Alright, I'm going to try and maintain my focus now.

First off: that the Mamas and the Papas should warrant the "umbrella" garnish.. hmm.. this is a conundrum..



“THE MAMAS & THE PAPAS”
2 oz. Sips
mith Gin
2 oz. Ginger Ale

4 oz. Lime juice
Combine in highball
glass and serve. Garnish with umbrella.



.. I mean, attempting to crowd the famed four under one umbrella.. I don't know..

.. now, I'm not entirely sure what the Fab Three are up to with that, but I suggest they find this image terribly clever and amusing. [knowing them] Why, John Phillips' Daniel Boone hat alone would make such a thing at the very least unreasonable.. let alone Michelle Phillip's predilection for somewhat mannish-sized shirts.

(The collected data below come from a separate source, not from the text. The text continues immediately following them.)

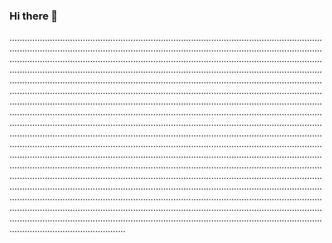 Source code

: ### Hi there 👋

...................................................................................................................................................................................................................................................................................................................................................................................................................................................................................................................................................................................................................................................................................................................................................................................................................................................................................................................................................................................................................................................................................................................................................................................................................................................................................................................................................................................................................................................................................................................................................................................................................................................................................................................................................................................................................................................................................................................................................................................................................................................................................................................................................................................................................................................................................................................................................................... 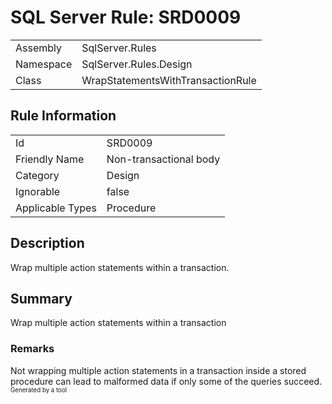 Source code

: # SQL Server Rule: SRD0009
  
|    |    |
|----|----|
| Assembly | SqlServer.Rules |
| Namespace | SqlServer.Rules.Design |
| Class | WrapStatementsWithTransactionRule |
  
## Rule Information
  
|    |    |
|----|----|
| Id | SRD0009 |
| Friendly Name | Non-transactional body |
| Category | Design |
| Ignorable | false |
| Applicable Types | Procedure  |
  
## Description
  
Wrap multiple action statements within a transaction.
  
## Summary
  
Wrap multiple action statements within a transaction
  
### Remarks
  
 Not wrapping multiple action statements in a transaction inside a stored procedure
 can lead to malformed data if only some of the queries succeed.  
<sub><sup>Generated by a tool</sup></sub>
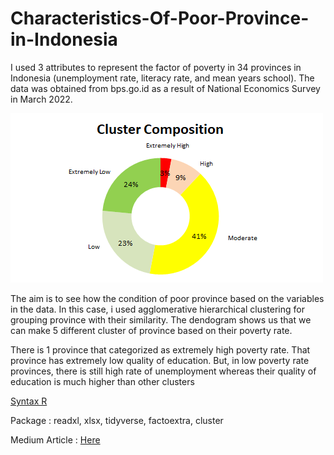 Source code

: # Characteristics-Of-Poor-Province-in-Indonesia
I used 3 attributes to represent the factor of poverty in 34 provinces in Indonesia (unemployment rate, literacy rate, and mean years school). The data was obtained from bps.go.id as a result of National Economics Survey in March 2022. 

![image](https://github.com/dewikinasih/Characteristics-Of-Poor-Province-in-Indonesia/blob/f42ba476f488280a4a90e34b73e30b48f5c51eed/miskin.png)

The aim is to see how the condition of poor province based on the variables in the data. In this case, i used agglomerative hierarchical clustering for grouping province with their similarity. The dendogram shows us that we can make 5 different cluster of province based on their poverty rate.

There is 1 province that categorized as extremely high poverty rate. That province has extremely low quality of education. But, in low poverty rate provinces, there is still high rate of unemployment whereas their quality of education is much higher than other clusters

[Syntax R](https://github.com/dewikinasih/Characteristics-Of-Poor-Province-in-Indonesia/blob/ddb3944f1ddf8fba65059509e0906c022ce2ba6e/Characteristic%20of%20Poor%20Province.R)

Package : readxl, xlsx, tidyverse, factoextra, cluster

Medium Article : [Here](https://dewikinasih.medium.com/hierarchical-agglomerative-clustering-untuk-karakterisasi-provinsi-miskin-di-indonesia-dengan-9121f8e7afc7)
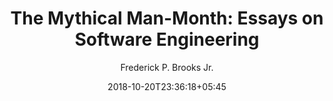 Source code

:---
title: "The Mythical Man-Month: Essays on Software Engineering"
date: 2018-10-20T23:36:18+05:45
draft: false
author: 'Frederick P. Brooks Jr.'
read_year: 'NO'
book_ref_url: 'https://www.goodreads.com/book/show/13629.The_Mythical_Man_Month'
recommendation: '5'
url: /bookshelf/mythical-manmonth/
--- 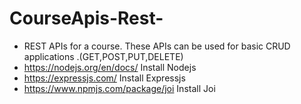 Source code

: # CourseApis-Rest-
- REST APIs for a course. These APIs can be used for basic CRUD applications .(GET,POST,PUT,DELETE)
- https://nodejs.org/en/docs/ Install Nodejs
- https://expressjs.com/ Install Expressjs
- https://www.npmjs.com/package/joi Install Joi 
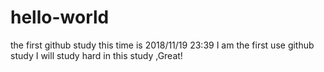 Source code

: # hello-world
the first github study
this time is 2018/11/19 23:39
I am the first use github study I will study hard in this study ,Great!
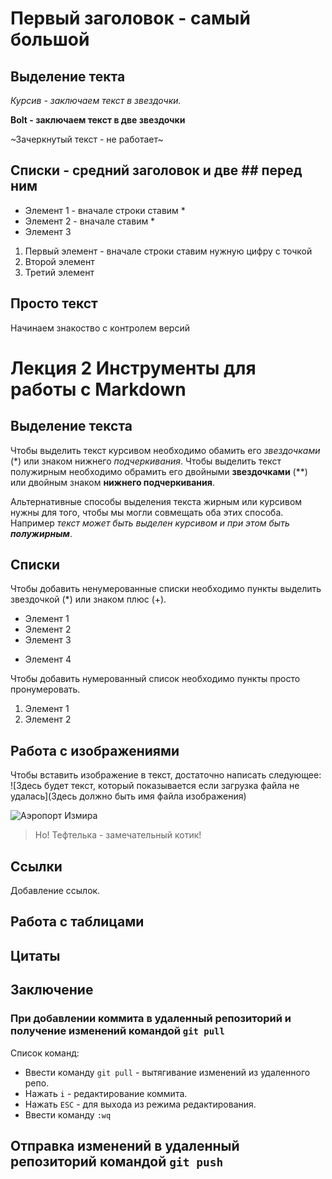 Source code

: # Первый заголовок - самый большой
## Выделение текта

*Курсив - заключаем текст в звездочки.*

**Bolt - заключаем текст в две звездочки**

~Зачеркнутый текст - не работает~

## Списки - средний заголовок и две ## перед ним

* Элемент 1 - вначале строки ставим *
* Элемент 2 - вначале ставим *
* Элемент 3

1. Первый элемент - вначале строки ставим нужную цифру с точкой
1. Второй элемент
1. Третий элемент

## Просто текст

Начинаем знакоство с контролем версий


# Лекция 2 Инструменты для работы с Markdown

## Выделение текста
Чтобы выделить текст курсивом необходимо обамить его *звездочками* (*) или знаком нижнего _подчеркивания_.
Чтобы выделить текст полужирным необходимо обрамить его двойными **звездочками** (**) или двойным знаком __нижнего подчеркивания__.

Альтернативные способы выделения текста жирным или курсивом нужны для того, чтобы мы могли совмещать оба этих способа. Например _текст может быть выделен курсивом и при этом быть **полужирным**_. 
## Списки
Чтобы добавить ненумерованные списки необходимо пункты выделить звездочкой (*) или знаком плюс (+).
* Элемент 1
* Элемент 2
* Элемент 3
+ Элемент 4
  
Чтобы добавить нумерованный список необходимо пункты просто пронумеровать.
1. Элемент 1
2. Элемент 2
## Работа с изображениями
Чтобы вставить изображение в текст, достаточно написать следующее: 
![Здесь будет текст, который показывается если загрузка файла не удалась](Здесь должно быть имя файла изображения)

![Аэропорт Измира](Aeroport.jpg)

>Но! Тефтелька - замечательный котик!
## Ссылки
Добавление ссылок. 
## Работа с таблицами

## Цитаты 

## Заключение

### При добавлении коммита в удаленный репозиторий и получение изменений командой `git pull`
Список команд:
* Ввести команду `git pull` - вытягивание изменений из удаленного репо.
* Нажать `i` - редактирование коммита.
* Нажать `ESC` - для выхода из режима редактирования.
* Ввести команду `:wq`

## Отправка изменений в удаленный репозиторий командой `git push`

yeah, I know what you're thinking: what about Denny Doherty, and those bulky Nehru-collared jackets he wore?.. and you'd be right, I shouldn't have left that out of this particular Drinkification analysis. I mean, that certainly wouldn't have helped them all to squeeze under one.. [probably fairly small-sized] [oh, and bright pink, even] [knowing Drinkify].. umbrella.

okay, moving on..

[truth is, I don't know why I'm so protective of Mama, all-of-a-sudden] [I never quite know when that feeling is going to strike, either.. but I'll be darned if I'm going to give the Fab Three the satisfaction of having me mention

right there: they almost had me. But not this time. Not by a long shot.



[actually, was that just a Freudian slip??].. [yeah, well I know how to fix his wagon..



"THE SIGMUND FREUD"
One 32 oz. bottle of cocaine. Oh, excuse me: Cocaine. [actually, go back to 'cocaine']
[I might remind you all that LSD comes in a bottle.. (over at Drinkify, I mean).. so please direct your complaints to them]
One bottle Slipsmith Gin. [note the spelling]
Shake with repressed rage. [actually, just make that 'bridled zeal']
Actually, was Freud into Nietzche??.. [I honestly don't recall].. oh, okay, then:
The Juice of one uber-sized lemon. [that oughta' cover it]
Oh, and, "stir with mixed feelings."
[given I believe Freud may have waffled on this, is the thing]
Garnish with a call to your mother. [I mean, 'Mother'] [preferably before drinking]
Oh, and drink while smoking a Cuban cigar, and reading a slightly naughty Victorian novel.
[let's face it, Dr. F. was really such a prude].. [I mean it, he really was]

[I can see it now: his estate is probably going to sue me for "libido in fiction"]


.. now, what was

oh.. [back on the M & P's front].. I'd have you note how the Fab Three felt Michelle warranted the most complex Drinkification of the bunch..


“THE MICHELLE PHILLIPS”
2 oz. Club soda
2 oz. Blackwoods Gin
2 oz. Sweetened lime juice
8 oz. Bourbon
Combine in shaker and strain into cocktail glass. Serve. Garnish with sprig of mint.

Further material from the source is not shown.